Investments in fossil fuels hurt environment

By: Nic Koski, Columnist

This Earth day, Towson University launched “TU Big Give” to ask the community for donations as an investment in TU. However, some of these donations may be going toward TU’s investments in fossil fuels—a major source of human-caused climate change and environmental degradation.

Donations made to TU are managed by the TU Foundation (TUF). TUF is a non-profit corporation that manages and invests TU’s endowment (money donated to the university) of $69,365,156, as stated on TUF’s website. And according to recent statements made by Sean Welsh, TU’s associate vice president for communications and media relations, TUF uses the investment manager Vanguard for their stock and bond fund investments.

An analysis of Vanguard, using the mutual fund analyzer Fossil Free Funds, finds that the company has over $318 billion in fossil fuel investments. Fossil Free Funds’ analysis also shows that just one of TUF’s Vanguard investment funds listed in Welsh’s statement, the Vanguard High Dividend Yield ETF, has 17% of its assets in fossil fuels. Other funds that TUF invests in and that were able to be analyzed had anywhere between 6-14% in fossil fuels.

TUF has stated earlier this February that it “does not own any direct investments in fossil fuels.” However, the majority of their investments (approximately $63 million) are indirectly invested through these investment funds as opposed to direct investments in stocks or bonds, according to TUF’s most recent financial statements.

Based on this evidence, TUF most likely has significant fossil fuel exposure in their investments. TUF has refrained from stating how much they have invested in each individual fund. But if the data is at all similar to last year’s financial statements, they may have upwards of $3 million indirectly invested in fossil fuels.

“TU investing in fossil fuels is a very short-sighted decision and lacking longevity for the university’s goals because it’s apparent that fossil fuels will not sustain us,” Gabriela Garcia, president of the Student Environmental Organization, said in response to these findings. TU, on the other hand, has not responded to requests for comment.

TU’s webpage on sustainability states that “environmental health and well-being is a top priority at Towson University,” and this is pursued through various on-campus sustainability initiatives.

“But why have composting, recycling, LEDs and temperature controls if we’re actually giving our money to the fossil fuel industry?” Garcia said.

On other campuses where fossil fuel investment has been brought to light, there has been a growing push for fossil fuel divestment which urges our larger institutions to pull their money and support out of the fossil fuel industry for its culpability in the current climate crisis.
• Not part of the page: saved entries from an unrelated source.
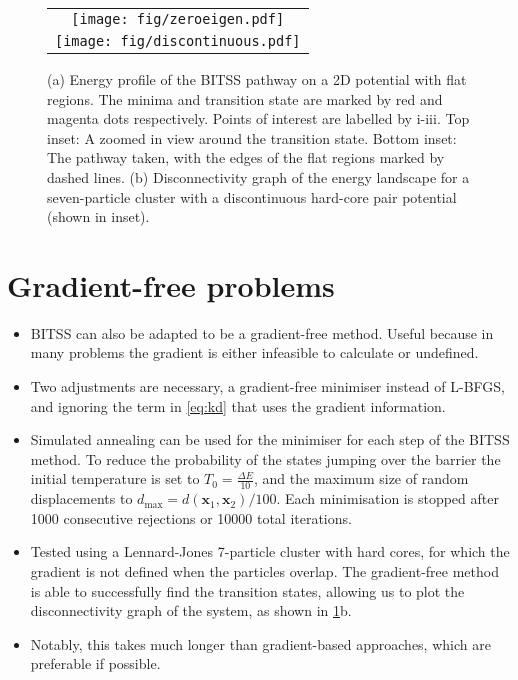 \documentclass[aps,twocolumn]{revtex4}
\begin{document}
\begin{figure}[htb]
  \centering
  \begin{tabular}[b]{c}
    \texttt{[image: fig/zeroeigen.pdf]}\\
    \texttt{[image: fig/discontinuous.pdf]}
  \end{tabular}
  \caption{(a) Energy profile of the BITSS pathway on a 2D potential with flat regions. The minima and transition state are marked by red and magenta dots respectively. Points of interest are labelled by i-iii. Top inset: A zoomed in view around the transition state. Bottom inset: The pathway taken, with the edges of the flat regions marked by dashed lines. (b) Disconnectivity graph of the energy landscape for a seven-particle cluster with a discontinuous hard-core pair potential (shown in inset).}
  \label{fig:flatdiscontinuous}
\end{figure}


\section{Gradient-free problems}
\begin{itemize}
\item
BITSS can also be adapted to be a gradient-free method.
Useful because in many problems the gradient is either infeasible to calculate or undefined.
\item
Two adjustments are necessary, a gradient-free minimiser instead of L-BFGS, and ignoring the term in \cref{eq:kd} that uses the gradient information.
\item
Simulated annealing can be used for the minimiser for each step of the BITSS method.
To reduce the probability of the states jumping over the barrier the initial temperature is set to $T_0 = \frac{\Delta E}{10}$, and the maximum size of random displacements to $d_\text{max} = d(\bm{x}_1, \bm{x}_2) / 100$.
Each minimisation is stopped after 1000 consecutive rejections or 10000 total iterations.
\item
Tested using a Lennard-Jones 7-particle cluster with hard cores, for which the gradient is not defined when the particles overlap.
The gradient-free method is able to successfully find the transition states, allowing us to plot the disconnectivity graph of the system, as shown in \cref{fig:flatdiscontinuous}b.
\item
Notably, this takes much longer than gradient-based approaches, which are preferable if possible.
\end{itemize}
\end{document}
Some notable universities that have made divestment commitments include Yale University, Stanford University, and Boston University, among others, as observed in a list of global divestment commitments.
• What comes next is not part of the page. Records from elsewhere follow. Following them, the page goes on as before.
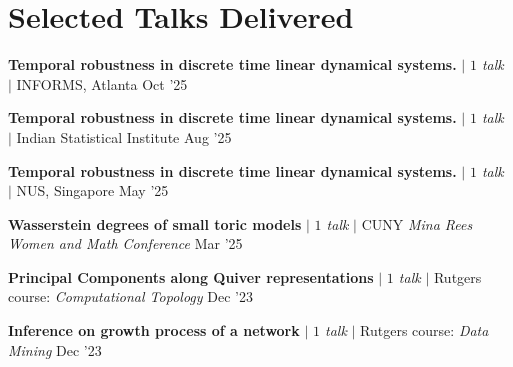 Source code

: \section{Selected Talks Delivered}
\resumeSubHeadingListStart

\resumeProjectHeading
{\textbf{Temporal robustness in discrete time linear dynamical systems.} $|$ \emph{$1$ talk} $|$ INFORMS, Atlanta}
{Oct '25}
{}
\vspace{\mygap}

\resumeProjectHeading
{\textbf{Temporal robustness in discrete time linear dynamical systems.} $|$ \emph{$1$ talk} $|$ Indian Statistical Institute}
{Aug '25}
{}
\vspace{\mygap}

\resumeProjectHeading
{\textbf{Temporal robustness in discrete time linear dynamical systems.} $|$ \emph{$1$ talk} $|$ NUS, Singapore}
{May '25}
{}
\vspace{\mygap}

\resumeProjectHeading
{\textbf{Wasserstein degrees of small toric models} $|$ \emph{$1$ talk} $|$ CUNY \textit{Mina Rees Women and Math Conference}}
{Mar '25}
{}
\vspace{\mygap}

\resumeProjectHeading
{\textbf{Principal Components along Quiver representations} $|$ \emph{$1$ talk} $|$ Rutgers course: \textit {Computational Topology}}
{Dec '23}
{}
\vspace{\mygap}

\resumeProjectHeading
{\textbf{Inference on growth process of a network} $|$ \emph{$1$ talk} $|$ Rutgers course: \textit{Data Mining}}
{Dec '23}
{}
\vspace{\mygap}

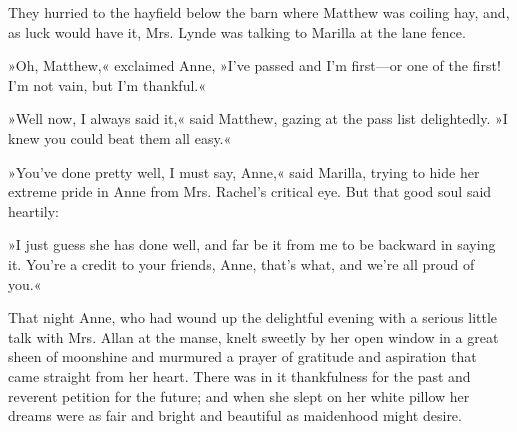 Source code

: They hurried to the hayfield below the barn where Matthew was coiling hay, and, as luck would have it, Mrs. Lynde was talking to Marilla at the lane fence.

»Oh, Matthew,« exclaimed Anne, »I've passed and I'm first—or one of the first! I'm not vain, but I'm thankful.«

»Well now, I always said it,« said Matthew, gazing at the pass list delightedly. »I knew you could beat them all easy.«

»You've done pretty well, I must say, Anne,« said Marilla, trying to hide her extreme pride in Anne from Mrs. Rachel's critical eye. But that good soul said heartily:

»I just guess she has done well, and far be it from me to be backward in saying it. You're a credit to your friends, Anne, that's what, and we're all proud of you.«

That night Anne, who had wound up the delightful evening with a serious little talk with Mrs. Allan at the manse, knelt sweetly by her open window in a great sheen of moonshine and murmured a prayer of gratitude and aspiration that came straight from her heart. There was in it thankfulness for the past and reverent petition for the future; and when she slept on her white pillow her dreams were as fair and bright and beautiful as maidenhood might desire.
Earlier this February, in response to an inquiry about whether TUF would consider fossil fuel divestment, TUF stated that their “investments — or divestments — are never made lightly, but instead with a great deal of research and often months of evaluation. We’re in the midst of our first strategic planning discussions, and part of that planning is taking into account how socially-responsible investment factors into our overall goals.”